Overview
Amazon S3 stores data as objects within buckets. An object consists of a file and optional metadata that describes it. To store an object, you upload the file to a bucket and can set permissions for both the object and its metadata.
Buckets serve as containers for objects. You can create and menage multiple buckets, controlling access permissions (who can create, delete, and list objects), viewing access logs, and selecting the geographic region for storage to minimize latency or meet compliance requirements.
Getting Started
Install the latest version of Boto3 using pip:
pip install boto3
Import Boto3 and specify the service you want to use:
import boto3
# Connect to Amazon S3
s3 = boto3.resource('s3')
Once you have the s3 resource, you can send requests to the service. The following code iterates through the bucket collection and prints all bucket names:
import boto3
s3 = boto3.resource('s3')
for bucket in s3.buckets.all():
print(bucket.name)
You can also upload and download binary data. The example below uploads a new file to S3, assuming the bucket already exists:
data = open('sample_image.jpg', 'rb')
s3.Bucket('my-bucket').put_object(Key='sample_image.jpg', Body=data)
Working with Amazon SQS
This section demonstrates how to use Boto3 with AWS services. The following examples show how to work with Amazon Simple Queue Service (SQS), which allows you to queue and process messages. You'll learn how to use "resources and collections" to create new queues, retrieve and use existing queues, push messages to queues, and process messages from queues.
Creating a Queue
Create a queue with a specified name. You can optionally set queue attributes such as the delay seconds before processing items. This example creates a queue named test. Before creating a queue, you must first obtain the SQS service resource:
import boto3
# Obtain the service resource
sqs = boto3.resource('sqs')
# Create the queue. Returns an SQS.Queue instance
queue = sqs.create_queue(QueueName='test', Attributes={'DelaySeconds': '5'})

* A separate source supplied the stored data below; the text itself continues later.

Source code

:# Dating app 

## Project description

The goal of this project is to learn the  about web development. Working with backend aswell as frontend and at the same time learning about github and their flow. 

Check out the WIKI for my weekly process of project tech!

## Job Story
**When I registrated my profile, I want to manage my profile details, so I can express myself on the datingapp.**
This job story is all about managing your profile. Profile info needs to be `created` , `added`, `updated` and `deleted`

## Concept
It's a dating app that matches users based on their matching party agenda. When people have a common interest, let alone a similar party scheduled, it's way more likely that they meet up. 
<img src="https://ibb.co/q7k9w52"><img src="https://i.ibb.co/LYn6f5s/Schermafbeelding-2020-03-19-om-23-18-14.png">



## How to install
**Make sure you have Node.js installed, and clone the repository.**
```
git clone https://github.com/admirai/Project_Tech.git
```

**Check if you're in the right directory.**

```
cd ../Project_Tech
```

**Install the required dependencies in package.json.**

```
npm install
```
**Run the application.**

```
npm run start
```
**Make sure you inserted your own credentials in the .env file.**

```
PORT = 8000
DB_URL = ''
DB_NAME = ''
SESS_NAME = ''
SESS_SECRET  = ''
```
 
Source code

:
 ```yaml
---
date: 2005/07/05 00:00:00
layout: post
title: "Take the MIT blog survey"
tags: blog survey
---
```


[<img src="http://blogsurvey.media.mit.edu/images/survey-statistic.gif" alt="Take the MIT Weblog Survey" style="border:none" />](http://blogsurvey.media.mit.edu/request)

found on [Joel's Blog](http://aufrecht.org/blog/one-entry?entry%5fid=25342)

# Access the identifier and attributes
print(queue.url)
print(queue.attributes.get('DelaySeconds'))
Accessing Existing Queues
Retrieve a queue by its name. If the queue does not exist, an exception is raised:
sqs = boto3.resource('sqs')
# Get the queue by name. Returns an SQS.Queue instance
queue = sqs.get_queue_by_name(QueueName='test')
# Access identifiers and attributes
print(queue.url)
print(queue.attributes.get('DelaySeconds'))
You can also list all existing queues:
for queue in sqs.queues.all():
print(queue.url)
Sending Messages
Sending a message adds it to the end of the queue:
import boto3
sqs = boto3.resource('sqs')
# Get the queue
queue = sqs.get_queue_by_name(QueueName='test')
# Create and send a new message
response = queue.send_message(MessageBody='world')
# The response contains message ID and MD5 hash
print(response.get('MessageId'))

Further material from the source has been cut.